Close James, Vandercappellen Jo, King Miriam, Hobart Jeremy
Peninsula Schools of Medicine and Dentistry, University of Plymouth, Plymouth, UK.
Novartis Pharma AG, Basel, Switzerland.
Neurol Ther. 2023 Oct;12(5):1649-1668. doi: 10.1007/s40120-023-00501-9. Epub 2023 Jun 23.
Poorly developed patient-reported outcome measures (PROs) risk type-II errors (i.e. false negatives) in clinical trials, resulting in erroneous failure to achieve trial endpoints. Validity is a fundamental requirement of fit-for-purpose PROs, with the main determinant of validity being the PROs items, i.e. content validity. Here, we sought to identify fatigue PRO instruments used in multiple sclerosis (MS) studies and to assess the extent to which their development satisfied current content validity standards.
We searched Embase and Medline for MS studies using fatigue-based PROs. Abstracts were screened, PROs identified, and their relevant development papers assessed against seven Consensus Standards for Measurement Instruments (COSMIN) criteria for content development.

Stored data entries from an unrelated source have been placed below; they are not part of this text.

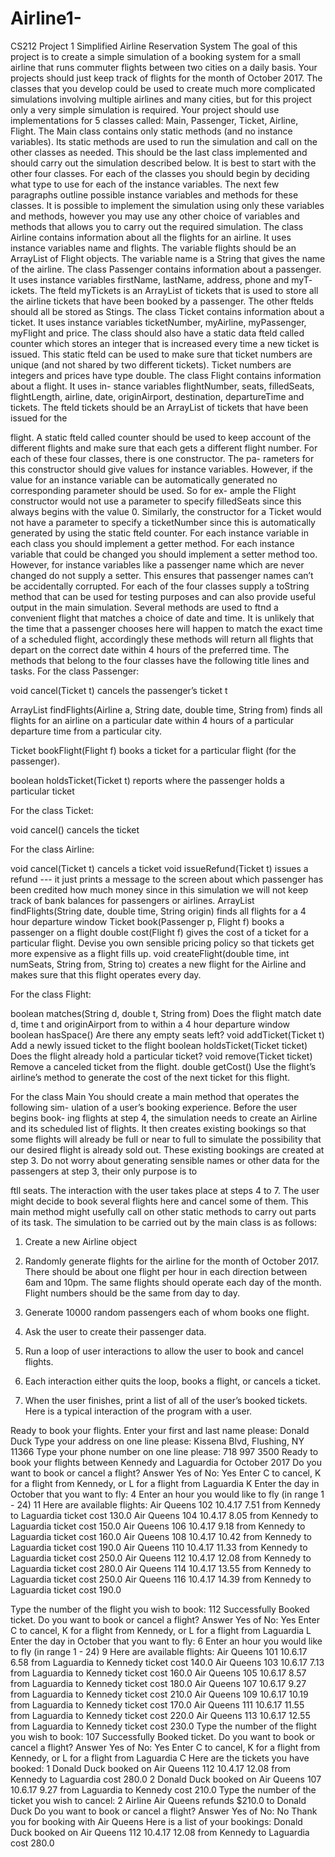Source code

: # Airline1-

CS212  Project 1
Simplified Airline Reservation System
The goal of this project is to create a simple simulation of a booking system for a small airline that runs commuter flights between two cities on a daily basis. Your projects should just keep track of flights for the month of October 2017.
The classes that you develop could be used to create much more complicated simulations involving multiple airlines and many cities, but for this project only a very simple simulation is required.
Your project should use implementations for 5 classes called:
Main, Passenger, Ticket, Airline, Flight.
The Main class contains only static methods (and no instance variables). Its static methods are used to run the simulation and call on the other classes as needed. This should be the last class implemented and should carry out the simulation described below. It is best to start with the other four classes. For each of the classes you should begin by deciding what type to use for each of the instance variables. The next few paragraphs outline possible instance variables and methods for these classes. It is possible to implement the simulation using only these variables and methods, however you may use any other choice of variables and methods that allows you to carry out the required simulation.
The class Airline contains information about all the flights for an airline. It uses instance variables name and flights. The variable flights should be an ArrayList of Flight objects. The variable name is a String that gives the name of the airline.
The class Passenger contains information about a passenger. It uses instance variables firstName, lastName, address, phone and myT- ickets. The fteld myTickets is an ArrayList of tickets that is used to store all the airline tickets that have been booked by a passenger. The other ftelds should all be stored as Stings.
The class Ticket contains information about a ticket. It uses instance variables ticketNumber, myAirline, myPassenger, myFlight and price. The class should also have a static data fteld called counter which stores an integer that is increased every time a new ticket is issued. This static fteld can be used to make sure that ticket numbers are unique (and not shared by two different tickets). Ticket numbers are integers and prices have type double.
The class Flight contains information about a flight. It uses in- stance variables flightNumber, seats, filledSeats, flightLength, airline, date, originAirport, destination, departureTime and tickets. The fteld tickets should be an ArrayList of tickets that have been issued for the
 




flight. A static fteld called counter should be used to keep account of the different flights and make sure that each gets a different flight number.
For each of these four classes, there is one constructor. The pa- rameters for this constructor should give values for instance variables. However, if the value for an instance variable can be automatically generated no corresponding parameter should be used. So for ex- ample the Flight constructor would not use a parameter to specify filledSeats since this always begins with the value 0. Similarly, the constructor for a Ticket would not have a parameter to specify a ticketNumber since this is automatically generated by using the static fteld counter.
For each instance variable in each class you should implement a getter method. For each instance variable that could be changed you should implement a setter method too. However, for instance variables like a passenger name which are never changed do not supply a setter. This ensures that passenger names can’t be accidentally corrupted. For each of the four classes supply a toString method that can be used for testing purposes and can also provide useful output in the main simulation.
Several methods are used to ftnd a convenient flight that matches a choice of date and time. It is unlikely that the time that a passenger chooses here will happen to match the exact time of a scheduled flight, accordingly these methods will return all flights that depart on the correct date within 4 hours of the preferred time. The methods that belong to the four classes have the following title lines and tasks.
For the class Passenger:
  
void cancel(Ticket t)
cancels the passenger’s ticket t

ArrayList<Flight> findFlights(Airline a, String date, double time, String from) finds all flights for an airline on a particular date within 4 hours of a particular departure time from a particular city.

Ticket bookFlight(Flight f)
books a ticket for a particular flight (for the passenger).

boolean holdsTicket(Ticket t)
reports where the passenger holds a particular ticket

For the class Ticket:

void cancel() cancels the ticket
 




For the class Airline:

void cancel(Ticket t) cancels a ticket
void issueRefund(Ticket t)
issues a refund --- it just prints a message to the screen about which passenger has been credited how much money since in
this simulation we will not keep track of
bank balances for passengers or airlines.
ArrayList<Flight> findFlights(String date, double time, String origin) finds all flights for a 4 hour departure window
Ticket book(Passenger p, Flight f) books a passenger on a flight
double cost(Flight f)
gives the cost of a ticket for a particular flight.	Devise you own sensible pricing policy so that tickets get more expensive as a flight fills up.
void createFlight(double time, int numSeats, String from, String to)
creates a new flight for the Airline and makes sure that this flight operates every day.

For the class Flight:
  
boolean matches(String d, double t, String from)
Does the flight match date d, time t and originAirport from to within a 4 hour departure window
boolean hasSpace()
Are there any empty seats left? void addTicket(Ticket t)
Add a newly issued ticket to the flight boolean holdsTicket(Ticket ticket)
Does the flight already hold a particular ticket? void remove(Ticket ticket)
Remove a canceled ticket from the flight. double getCost()
Use the flight’s airline’s method to generate the cost of the next ticket for this flight.

For the class Main
You should create a main method that operates the following sim- ulation of a user’s booking experience. Before the user begins book- ing flights at step 4, the simulation needs to create an Airline and its scheduled list of flights. It then creates existing bookings so that some flights will already be full or near to full to simulate the possibility that our desired flight is already sold out. These existing bookings are created at step 3. Do not worry about generating sensible names or other data for the passengers at step 3, their only purpose is to
 




ftll seats. The interaction with the user takes place at steps 4 to 7. The user might decide to book several flights here and cancel some of them.
This main method might usefully call on other static methods to carry out parts of its task.
The simulation to be carried out by the main class is as follows:

1.	Create a new Airline object
2.	Randomly generate flights for the airline for the month of October 2017.
There should be about one flight per hour in each direction between 6am and 10pm. The same flights should operate each day of the month.
Flight numbers should be the same from day to day.
3.	Generate 10000 random passengers each of whom books one flight.

4.	Ask the user to create their passenger data.
5.	Run a loop of user interactions to allow the user to book and cancel flights.
6.	Each interaction either quits the loop, books a flight, or cancels a ticket.

7.	When the user finishes, print a list of all of the user’s booked tickets.
Here is a typical interaction of the program with a user.

Ready to book your flights.	Enter your first and last name please: Donald Duck
Type your address on one line please: Kissena Blvd, Flushing, NY 11366
Type your phone number on one line please: 718 997 3500
Ready to book your flights between Kennedy and Laguardia for October 2017 Do you want to book or cancel a flight? Answer Yes of No:
Yes
Enter C to cancel, K for a flight from Kennedy, or L for a flight from Laguardia K
Enter the day in October that you want to fly: 4
Enter an hour you would like to fly (in range 1 - 24) 11
Here are available flights:
Air	Queens	102	10.4.17	7.51	from	Kennedy	to	Laguardia	ticket	cost	130.0
Air	Queens	104	10.4.17	8.05	from	Kennedy	to	Laguardia	ticket	cost	150.0
Air	Queens	106	10.4.17	9.18	from	Kennedy	to	Laguardia	ticket	cost	160.0
Air	Queens	108	10.4.17	10.42	from	Kennedy	to	Laguardia	ticket	cost	190.0
Air	Queens	110	10.4.17	11.33	from	Kennedy	to	Laguardia	ticket	cost	250.0
Air	Queens	112	10.4.17	12.08	from	Kennedy	to	Laguardia	ticket	cost	280.0
Air	Queens	114	10.4.17	13.55	from	Kennedy	to	Laguardia	ticket	cost	250.0
Air	Queens	116	10.4.17	14.39	from	Kennedy	to	Laguardia	ticket	cost	190.0
 




Type the number of the flight you wish to book: 112
Successfully Booked ticket.
Do you want to book or cancel a flight? Answer Yes of No: Yes
Enter C to cancel, K for a flight from Kennedy, or L for a flight from Laguardia L
Enter the day in October that you want to fly: 6
Enter an hour you would like to fly (in range 1 - 24) 9
Here are available flights:
Air	Queens	101	10.6.17	6.58	from	Laguardia	to	Kennedy	ticket	cost	140.0
Air	Queens	103	10.6.17	7.13	from	Laguardia	to	Kennedy	ticket	cost	160.0
Air	Queens	105	10.6.17	8.57	from	Laguardia	to	Kennedy	ticket	cost	180.0
Air	Queens	107	10.6.17	9.27	from	Laguardia	to	Kennedy	ticket	cost	210.0
Air	Queens	109	10.6.17	10.19	from	Laguardia	to	Kennedy	ticket	cost	170.0
Air	Queens	111	10.6.17	11.55	from	Laguardia	to	Kennedy	ticket	cost	220.0
Air	Queens	113	10.6.17	12.55	from	Laguardia	to	Kennedy	ticket	cost	230.0
Type the number of the flight you wish to book: 107
Successfully Booked ticket.
Do you want to book or cancel a flight? Answer Yes of No: Yes
Enter C to cancel, K for a flight from Kennedy, or L for a flight from Laguardia C
Here are the tickets you have booked:
1	Donald Duck booked on Air Queens 112 10.4.17 12.08 from Kennedy to Laguardia cost 280.0
2	Donald Duck booked on Air Queens 107 10.6.17 9.27 from Laguardia to Kennedy cost 210.0 Type the number of the ticket you wish to cancel:
2
Airline Air Queens refunds $210.0 to Donald Duck
Do you want to book or cancel a flight? Answer Yes of No: No
Thank you for booking with Air Queens Here is a list of your bookings:
Donald Duck booked on Air Queens 112 10.4.17 12.08 from Kennedy to Laguardia cost 280.0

From 3814 abstracts, 18 fatigue PROs met our inclusion criteria. Most PROs did not satisfy at least one COSMIN content validity standard. Frequent omissions during PRO development include: clearly defined constructs; conceptual frameworks; qualitative research in representative samples; and literature reviews. PRO development quality has improved significantly since FDA guidance was published (U = 10.0, p = 0.02). However, scatterplots and correlations between PRO COSMIN scores and citation frequency (rho = - 0.62) and clinical trials usage (rho = + 0.18) implied that PRO quality is unrelated to choice. COSMIN scores implied that the Fatigue Symptoms and Impact Questionnaire-Relapsing Multiple Sclerosis (FSIQ-RMS) and Neurological Fatigue Index-Multiple Sclerosis (NFI-MS) had the strongest evidence for adequate content validity.
Most existing fatigue PROs do not meet COSMIN content validity requirements. Although two PROs scored well on aggregate (NFI-MS and FSIQ-RMS), our subsequent evaluation of the item sets that generated their scores implied that both PROs have weaker content validity than COSMIN suggests. This indicates that COSMIN criteria require further development, and raises significant concerns about how we have measured one of the most common and burdensome MS symptoms. A detailed head-to-head psychometric evaluation is needed to determine the impact of different PRO development qualities and the implications of the problems implied by our analyses, on measurement performance.
在临床试验中,患者报告结局测量指标(PROs)发展不完善会导致II类错误(即假阴性),从而错误地判定未达到试验终点。有效性是适用的PROs的一项基本要求,有效性的主要决定因素是PROs条目,即内容效度。在此,我们旨在识别多发性硬化症(MS)研究中使用的疲劳PRO工具,并评估其开发在多大程度上符合当前的内容效度标准。
我们在Embase和Medline中检索使用基于疲劳的PROs的MS研究。筛选摘要,识别PROs,并根据测量工具的七个共识标准(COSMIN)内容开发标准评估其相关的开发论文。
从3814篇摘要中,18种疲劳PROs符合我们的纳入标准。大多数PROs至少未满足一项COSMIN内容效度标准。PRO开发过程中经常出现的遗漏包括:明确界定的概念;概念框架;代表性样本中的定性研究;以及文献综述。自美国食品药品监督管理局(FDA)发布指南以来,PRO开发质量有了显著提高(U = 10.0,p = 0.02)。然而,PRO COSMIN评分与引用频率(rho = -0.62)和临床试验使用情况(rho = +0.18)之间的散点图和相关性表明,PRO质量与选择无关。COSMIN评分表明,疲劳症状与影响问卷 - 复发型多发性硬化症(FSIQ - RMS)和神经疲劳指数 - 多发性硬化症(NFI - MS)在内容效度充分方面有最有力的证据。
大多数现有的疲劳PROs不符合COSMIN内容效度要求。尽管有两种PROs总体得分较高(NFI - MS和FSIQ - RMS),但我们随后对产生其得分的条目集的评估表明,这两种PROs的内容效度均比COSMIN所显示的要弱。这表明COSMIN标准需要进一步完善,并引发了对我们如何测量MS最常见且负担最重的症状之一的重大担忧。需要进行详细的直接心理测量学评估,以确定不同PRO开发质量的影响以及我们分析中所暗示问题对测量性能的影响。